- [Try it]:
For each line of the listing below that contains the string "magefile", copy the line.

- [Entries provided]:
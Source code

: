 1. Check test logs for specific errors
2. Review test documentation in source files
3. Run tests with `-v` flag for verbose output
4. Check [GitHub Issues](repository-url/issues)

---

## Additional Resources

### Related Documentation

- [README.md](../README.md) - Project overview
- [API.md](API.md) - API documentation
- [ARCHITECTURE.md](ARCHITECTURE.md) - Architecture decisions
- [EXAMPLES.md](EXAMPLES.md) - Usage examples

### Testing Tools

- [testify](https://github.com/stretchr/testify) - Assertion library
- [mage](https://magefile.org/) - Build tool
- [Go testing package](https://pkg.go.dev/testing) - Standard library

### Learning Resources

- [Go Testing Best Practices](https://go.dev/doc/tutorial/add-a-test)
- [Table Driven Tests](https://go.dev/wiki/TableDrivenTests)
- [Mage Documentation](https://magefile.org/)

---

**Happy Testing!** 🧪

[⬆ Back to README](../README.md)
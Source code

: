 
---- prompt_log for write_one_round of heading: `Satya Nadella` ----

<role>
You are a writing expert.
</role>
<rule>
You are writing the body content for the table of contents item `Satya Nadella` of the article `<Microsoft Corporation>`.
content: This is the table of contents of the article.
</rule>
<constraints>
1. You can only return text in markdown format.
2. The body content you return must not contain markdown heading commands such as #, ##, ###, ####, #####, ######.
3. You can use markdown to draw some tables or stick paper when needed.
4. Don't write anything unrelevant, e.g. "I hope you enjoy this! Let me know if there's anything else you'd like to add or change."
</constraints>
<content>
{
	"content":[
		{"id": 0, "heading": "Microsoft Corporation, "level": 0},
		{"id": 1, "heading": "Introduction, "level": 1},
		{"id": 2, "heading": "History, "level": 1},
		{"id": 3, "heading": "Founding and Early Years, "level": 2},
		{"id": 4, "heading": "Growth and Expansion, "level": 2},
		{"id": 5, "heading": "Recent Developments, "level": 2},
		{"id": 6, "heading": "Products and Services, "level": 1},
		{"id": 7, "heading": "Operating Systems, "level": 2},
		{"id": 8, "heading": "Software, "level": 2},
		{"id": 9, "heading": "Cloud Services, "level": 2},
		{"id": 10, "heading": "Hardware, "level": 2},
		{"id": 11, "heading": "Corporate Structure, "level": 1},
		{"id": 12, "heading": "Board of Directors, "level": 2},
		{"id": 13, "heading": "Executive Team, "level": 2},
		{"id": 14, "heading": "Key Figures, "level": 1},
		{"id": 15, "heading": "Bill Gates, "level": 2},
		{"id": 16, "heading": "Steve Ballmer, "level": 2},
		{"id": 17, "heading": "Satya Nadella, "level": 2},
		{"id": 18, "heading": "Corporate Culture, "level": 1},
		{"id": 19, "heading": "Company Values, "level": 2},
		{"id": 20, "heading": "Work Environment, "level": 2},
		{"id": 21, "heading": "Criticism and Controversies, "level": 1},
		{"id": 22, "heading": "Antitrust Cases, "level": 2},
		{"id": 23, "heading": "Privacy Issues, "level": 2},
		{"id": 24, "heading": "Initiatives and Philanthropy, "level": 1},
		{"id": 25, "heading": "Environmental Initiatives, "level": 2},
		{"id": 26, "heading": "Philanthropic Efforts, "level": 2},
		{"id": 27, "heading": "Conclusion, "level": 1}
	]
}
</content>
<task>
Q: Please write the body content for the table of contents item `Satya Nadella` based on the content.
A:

- [Answer space]:
- [mage](https://magefile.org/) - Build tool
- [Mage Documentation](https://magefile.org/)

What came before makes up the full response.